WHAT TO PRODUCE: Wherever the word "public" turns up in a line of the entries, copy that line.

+++

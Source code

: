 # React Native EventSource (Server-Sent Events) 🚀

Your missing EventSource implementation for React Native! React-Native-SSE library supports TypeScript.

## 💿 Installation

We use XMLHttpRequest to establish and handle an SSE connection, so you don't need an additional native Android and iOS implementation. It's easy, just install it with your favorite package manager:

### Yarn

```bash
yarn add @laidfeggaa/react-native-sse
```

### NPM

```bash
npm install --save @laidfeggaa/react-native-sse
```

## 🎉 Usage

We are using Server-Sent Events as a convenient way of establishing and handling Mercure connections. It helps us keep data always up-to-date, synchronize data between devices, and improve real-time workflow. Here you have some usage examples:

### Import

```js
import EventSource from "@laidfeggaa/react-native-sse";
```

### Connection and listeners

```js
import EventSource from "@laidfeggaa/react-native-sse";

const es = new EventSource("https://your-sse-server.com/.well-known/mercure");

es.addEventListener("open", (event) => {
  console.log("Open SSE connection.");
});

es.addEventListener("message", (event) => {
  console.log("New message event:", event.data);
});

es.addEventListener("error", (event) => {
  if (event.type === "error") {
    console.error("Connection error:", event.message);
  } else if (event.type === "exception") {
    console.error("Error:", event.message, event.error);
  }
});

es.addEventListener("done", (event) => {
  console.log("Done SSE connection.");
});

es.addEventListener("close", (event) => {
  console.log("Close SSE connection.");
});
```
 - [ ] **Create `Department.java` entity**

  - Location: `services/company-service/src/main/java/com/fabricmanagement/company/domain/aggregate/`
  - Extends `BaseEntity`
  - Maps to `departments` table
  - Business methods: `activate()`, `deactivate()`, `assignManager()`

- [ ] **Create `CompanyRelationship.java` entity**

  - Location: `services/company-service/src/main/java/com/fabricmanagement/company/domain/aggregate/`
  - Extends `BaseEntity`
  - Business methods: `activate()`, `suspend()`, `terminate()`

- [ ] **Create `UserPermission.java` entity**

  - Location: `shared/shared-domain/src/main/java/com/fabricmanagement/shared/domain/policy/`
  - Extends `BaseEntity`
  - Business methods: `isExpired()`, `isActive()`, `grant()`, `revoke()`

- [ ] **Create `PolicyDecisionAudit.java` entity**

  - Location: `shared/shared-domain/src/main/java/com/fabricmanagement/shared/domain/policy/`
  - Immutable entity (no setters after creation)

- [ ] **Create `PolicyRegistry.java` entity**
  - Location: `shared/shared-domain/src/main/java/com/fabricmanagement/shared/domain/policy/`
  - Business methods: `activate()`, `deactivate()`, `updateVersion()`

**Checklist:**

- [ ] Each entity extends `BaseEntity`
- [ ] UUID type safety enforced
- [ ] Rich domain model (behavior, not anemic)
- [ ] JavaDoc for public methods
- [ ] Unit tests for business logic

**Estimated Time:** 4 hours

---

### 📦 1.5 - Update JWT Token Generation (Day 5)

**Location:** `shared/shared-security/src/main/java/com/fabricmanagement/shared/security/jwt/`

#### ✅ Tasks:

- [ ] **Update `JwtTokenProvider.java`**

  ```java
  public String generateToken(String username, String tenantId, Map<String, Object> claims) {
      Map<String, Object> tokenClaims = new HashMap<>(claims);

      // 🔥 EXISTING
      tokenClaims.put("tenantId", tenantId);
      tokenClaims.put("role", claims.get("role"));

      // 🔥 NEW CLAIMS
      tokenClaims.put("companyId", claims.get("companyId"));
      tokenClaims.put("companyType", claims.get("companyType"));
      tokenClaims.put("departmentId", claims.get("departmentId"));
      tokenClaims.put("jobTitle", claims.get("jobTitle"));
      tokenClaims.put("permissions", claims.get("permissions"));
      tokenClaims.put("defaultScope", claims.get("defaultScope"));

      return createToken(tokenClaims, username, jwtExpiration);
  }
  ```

+++

WRITTEN SOLUTION:
- [ ] JavaDoc for public methods
  public String generateToken(String username, String tenantId, Map<String, Object> claims) {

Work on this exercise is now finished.